[Records to process]
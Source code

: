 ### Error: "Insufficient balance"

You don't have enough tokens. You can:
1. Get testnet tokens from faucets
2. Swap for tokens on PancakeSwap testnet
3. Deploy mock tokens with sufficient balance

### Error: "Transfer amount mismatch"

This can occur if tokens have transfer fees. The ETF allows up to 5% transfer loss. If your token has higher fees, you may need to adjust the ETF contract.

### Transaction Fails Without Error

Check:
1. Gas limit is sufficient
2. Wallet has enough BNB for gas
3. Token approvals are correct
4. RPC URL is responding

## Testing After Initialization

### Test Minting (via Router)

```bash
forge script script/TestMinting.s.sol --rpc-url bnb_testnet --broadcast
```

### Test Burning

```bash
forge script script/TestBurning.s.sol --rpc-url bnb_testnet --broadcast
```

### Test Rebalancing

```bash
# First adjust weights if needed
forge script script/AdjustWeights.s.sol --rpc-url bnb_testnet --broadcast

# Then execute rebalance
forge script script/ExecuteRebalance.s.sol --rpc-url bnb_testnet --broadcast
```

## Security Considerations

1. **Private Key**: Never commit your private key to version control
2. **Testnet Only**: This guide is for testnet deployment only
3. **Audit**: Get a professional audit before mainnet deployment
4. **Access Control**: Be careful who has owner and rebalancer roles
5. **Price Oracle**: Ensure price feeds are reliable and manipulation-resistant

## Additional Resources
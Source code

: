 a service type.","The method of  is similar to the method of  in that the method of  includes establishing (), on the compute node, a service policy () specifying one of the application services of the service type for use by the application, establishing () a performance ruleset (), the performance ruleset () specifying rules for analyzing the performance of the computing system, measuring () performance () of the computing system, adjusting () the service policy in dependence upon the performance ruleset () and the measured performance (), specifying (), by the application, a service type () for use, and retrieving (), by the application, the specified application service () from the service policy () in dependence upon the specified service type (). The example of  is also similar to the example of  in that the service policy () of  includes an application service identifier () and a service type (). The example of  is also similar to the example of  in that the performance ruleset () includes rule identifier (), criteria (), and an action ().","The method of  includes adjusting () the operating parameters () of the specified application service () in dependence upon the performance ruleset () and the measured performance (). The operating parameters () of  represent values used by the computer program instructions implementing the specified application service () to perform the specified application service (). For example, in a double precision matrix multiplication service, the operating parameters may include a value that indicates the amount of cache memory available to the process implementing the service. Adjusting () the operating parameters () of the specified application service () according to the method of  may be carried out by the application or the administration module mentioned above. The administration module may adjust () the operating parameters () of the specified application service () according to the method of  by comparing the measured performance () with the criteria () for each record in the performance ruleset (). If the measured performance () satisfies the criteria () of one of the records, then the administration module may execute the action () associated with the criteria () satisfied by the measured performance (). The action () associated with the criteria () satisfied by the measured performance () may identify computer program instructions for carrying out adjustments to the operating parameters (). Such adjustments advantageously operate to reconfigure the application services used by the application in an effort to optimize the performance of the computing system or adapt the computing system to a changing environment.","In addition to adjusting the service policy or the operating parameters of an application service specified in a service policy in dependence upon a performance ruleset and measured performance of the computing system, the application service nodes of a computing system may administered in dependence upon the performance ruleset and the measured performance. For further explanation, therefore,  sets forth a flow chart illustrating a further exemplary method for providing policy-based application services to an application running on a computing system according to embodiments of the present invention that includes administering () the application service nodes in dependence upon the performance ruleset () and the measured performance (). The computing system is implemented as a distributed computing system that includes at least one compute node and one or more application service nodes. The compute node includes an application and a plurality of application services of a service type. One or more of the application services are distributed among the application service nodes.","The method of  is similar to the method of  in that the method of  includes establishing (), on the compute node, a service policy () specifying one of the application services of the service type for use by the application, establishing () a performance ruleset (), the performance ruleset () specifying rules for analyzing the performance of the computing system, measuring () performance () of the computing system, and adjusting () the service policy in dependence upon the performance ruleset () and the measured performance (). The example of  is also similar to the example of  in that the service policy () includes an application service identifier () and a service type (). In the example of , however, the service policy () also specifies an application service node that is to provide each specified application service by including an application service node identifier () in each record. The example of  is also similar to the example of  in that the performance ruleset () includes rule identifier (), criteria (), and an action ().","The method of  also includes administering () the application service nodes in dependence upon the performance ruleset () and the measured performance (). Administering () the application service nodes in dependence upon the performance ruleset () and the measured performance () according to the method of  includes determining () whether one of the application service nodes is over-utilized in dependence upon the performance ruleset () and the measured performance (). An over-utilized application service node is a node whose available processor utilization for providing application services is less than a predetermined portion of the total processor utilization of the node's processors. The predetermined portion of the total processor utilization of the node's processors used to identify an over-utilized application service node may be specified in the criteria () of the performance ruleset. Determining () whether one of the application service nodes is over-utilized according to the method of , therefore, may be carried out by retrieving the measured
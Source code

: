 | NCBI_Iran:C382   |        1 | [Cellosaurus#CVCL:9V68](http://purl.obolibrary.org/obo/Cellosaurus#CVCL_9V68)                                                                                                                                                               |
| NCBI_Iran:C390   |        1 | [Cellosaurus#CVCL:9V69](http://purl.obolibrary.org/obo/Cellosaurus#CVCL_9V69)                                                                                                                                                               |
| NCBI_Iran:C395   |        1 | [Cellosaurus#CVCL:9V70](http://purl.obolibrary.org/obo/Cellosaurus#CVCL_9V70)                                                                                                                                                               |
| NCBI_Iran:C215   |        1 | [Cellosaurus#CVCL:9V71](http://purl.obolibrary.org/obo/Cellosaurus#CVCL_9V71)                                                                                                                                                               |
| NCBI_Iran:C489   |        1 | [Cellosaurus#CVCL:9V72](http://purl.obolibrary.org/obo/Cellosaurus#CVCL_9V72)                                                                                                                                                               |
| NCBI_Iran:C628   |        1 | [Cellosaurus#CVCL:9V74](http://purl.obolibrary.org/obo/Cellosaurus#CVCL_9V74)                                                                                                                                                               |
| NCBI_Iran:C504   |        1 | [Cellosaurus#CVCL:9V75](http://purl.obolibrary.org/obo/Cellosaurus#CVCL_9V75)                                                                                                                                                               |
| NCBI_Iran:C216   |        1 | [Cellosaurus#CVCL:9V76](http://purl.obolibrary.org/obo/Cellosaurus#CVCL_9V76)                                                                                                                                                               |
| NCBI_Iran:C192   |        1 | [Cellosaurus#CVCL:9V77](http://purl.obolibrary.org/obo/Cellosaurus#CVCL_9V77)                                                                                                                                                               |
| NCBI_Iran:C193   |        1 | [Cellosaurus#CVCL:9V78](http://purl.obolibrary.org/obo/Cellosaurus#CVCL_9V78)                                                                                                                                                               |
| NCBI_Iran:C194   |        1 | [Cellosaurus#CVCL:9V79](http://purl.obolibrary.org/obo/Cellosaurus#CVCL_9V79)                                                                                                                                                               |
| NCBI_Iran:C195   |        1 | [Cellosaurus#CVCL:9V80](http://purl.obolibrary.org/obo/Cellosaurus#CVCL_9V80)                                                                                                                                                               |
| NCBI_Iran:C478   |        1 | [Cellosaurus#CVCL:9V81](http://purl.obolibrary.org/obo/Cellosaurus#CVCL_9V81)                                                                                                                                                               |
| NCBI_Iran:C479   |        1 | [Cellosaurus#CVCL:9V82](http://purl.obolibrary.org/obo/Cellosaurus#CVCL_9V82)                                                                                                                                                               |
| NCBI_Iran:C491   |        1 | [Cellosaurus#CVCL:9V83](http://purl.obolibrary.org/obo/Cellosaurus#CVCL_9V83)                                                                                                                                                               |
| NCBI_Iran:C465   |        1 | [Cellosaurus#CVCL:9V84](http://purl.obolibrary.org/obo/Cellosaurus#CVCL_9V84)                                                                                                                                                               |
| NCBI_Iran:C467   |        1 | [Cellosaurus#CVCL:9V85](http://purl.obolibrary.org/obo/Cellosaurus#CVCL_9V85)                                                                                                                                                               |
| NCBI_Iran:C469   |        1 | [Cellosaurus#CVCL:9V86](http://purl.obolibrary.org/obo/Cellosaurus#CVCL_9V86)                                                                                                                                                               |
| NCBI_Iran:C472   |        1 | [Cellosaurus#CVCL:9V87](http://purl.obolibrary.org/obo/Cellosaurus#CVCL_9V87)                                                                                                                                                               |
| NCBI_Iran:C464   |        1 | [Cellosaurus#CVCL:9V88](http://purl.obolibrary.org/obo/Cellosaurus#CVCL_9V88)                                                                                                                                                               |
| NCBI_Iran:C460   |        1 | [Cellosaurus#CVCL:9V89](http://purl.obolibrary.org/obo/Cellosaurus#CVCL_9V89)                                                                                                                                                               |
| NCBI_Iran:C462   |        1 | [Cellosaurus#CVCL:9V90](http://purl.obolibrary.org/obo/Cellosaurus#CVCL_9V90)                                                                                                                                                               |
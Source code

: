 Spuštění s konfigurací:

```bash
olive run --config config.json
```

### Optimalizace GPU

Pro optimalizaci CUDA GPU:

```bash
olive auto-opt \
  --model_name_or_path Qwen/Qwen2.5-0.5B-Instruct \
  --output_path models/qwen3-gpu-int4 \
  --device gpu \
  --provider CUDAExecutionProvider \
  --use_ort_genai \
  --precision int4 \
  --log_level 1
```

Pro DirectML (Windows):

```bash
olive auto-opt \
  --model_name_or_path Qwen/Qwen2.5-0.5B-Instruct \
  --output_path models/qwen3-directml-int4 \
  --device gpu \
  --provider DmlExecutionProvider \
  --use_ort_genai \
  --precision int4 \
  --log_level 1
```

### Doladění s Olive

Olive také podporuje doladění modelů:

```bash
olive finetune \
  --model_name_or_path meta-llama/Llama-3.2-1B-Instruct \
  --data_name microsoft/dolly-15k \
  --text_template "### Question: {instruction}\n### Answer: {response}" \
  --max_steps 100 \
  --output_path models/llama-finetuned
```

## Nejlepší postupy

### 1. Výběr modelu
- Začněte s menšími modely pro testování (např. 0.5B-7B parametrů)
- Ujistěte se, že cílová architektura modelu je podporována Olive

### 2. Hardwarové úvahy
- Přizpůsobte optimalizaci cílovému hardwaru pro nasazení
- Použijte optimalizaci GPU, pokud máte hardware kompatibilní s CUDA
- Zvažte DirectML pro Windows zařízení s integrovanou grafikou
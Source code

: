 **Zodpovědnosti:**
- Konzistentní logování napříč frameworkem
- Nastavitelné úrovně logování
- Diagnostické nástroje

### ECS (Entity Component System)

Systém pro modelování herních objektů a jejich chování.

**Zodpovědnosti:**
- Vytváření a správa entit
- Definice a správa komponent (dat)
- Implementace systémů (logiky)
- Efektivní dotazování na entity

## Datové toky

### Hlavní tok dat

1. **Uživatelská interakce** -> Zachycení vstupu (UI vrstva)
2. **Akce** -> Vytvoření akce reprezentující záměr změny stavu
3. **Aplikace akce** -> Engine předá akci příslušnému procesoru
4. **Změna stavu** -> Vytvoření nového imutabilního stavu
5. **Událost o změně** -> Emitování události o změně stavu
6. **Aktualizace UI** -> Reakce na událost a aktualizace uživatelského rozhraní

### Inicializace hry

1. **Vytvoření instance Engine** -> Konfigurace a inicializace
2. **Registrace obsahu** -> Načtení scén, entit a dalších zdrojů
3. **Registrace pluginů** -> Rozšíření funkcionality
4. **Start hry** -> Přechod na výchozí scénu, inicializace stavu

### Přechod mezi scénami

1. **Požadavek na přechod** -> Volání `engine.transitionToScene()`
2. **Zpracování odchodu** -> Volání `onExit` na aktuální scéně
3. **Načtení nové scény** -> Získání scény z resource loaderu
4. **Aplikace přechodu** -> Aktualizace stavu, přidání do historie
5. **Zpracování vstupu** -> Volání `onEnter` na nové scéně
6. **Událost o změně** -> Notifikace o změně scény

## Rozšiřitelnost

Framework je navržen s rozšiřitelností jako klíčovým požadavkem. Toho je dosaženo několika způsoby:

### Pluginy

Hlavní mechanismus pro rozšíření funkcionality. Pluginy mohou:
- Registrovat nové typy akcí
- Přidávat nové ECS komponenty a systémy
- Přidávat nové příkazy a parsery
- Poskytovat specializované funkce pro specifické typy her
[/Records to process]
◆ Exercise prompt
Only the lines from the one holding "4. **Aplikace přechodu**" to the end of the listing are to be written out, word for word.

◆ Output below
4. **Aplikace přechodu** -> Aktualizace stavu, přidání do historie
5. **Zpracování vstupu** -> Volání `onEnter` na nové scéně
6. **Událost o změně** -> Notifikace o změně scény

## Rozšiřitelnost

Framework je navržen s rozšiřitelností jako klíčovým požadavkem. Toho je dosaženo několika způsoby:

### Pluginy

Hlavní mechanismus pro rozšíření funkcionality. Pluginy mohou:
- Registrovat nové typy akcí
- Přidávat nové ECS komponenty a systémy
- Přidávat nové příkazy a parsery
- Poskytovat specializované funkce pro specifické typy her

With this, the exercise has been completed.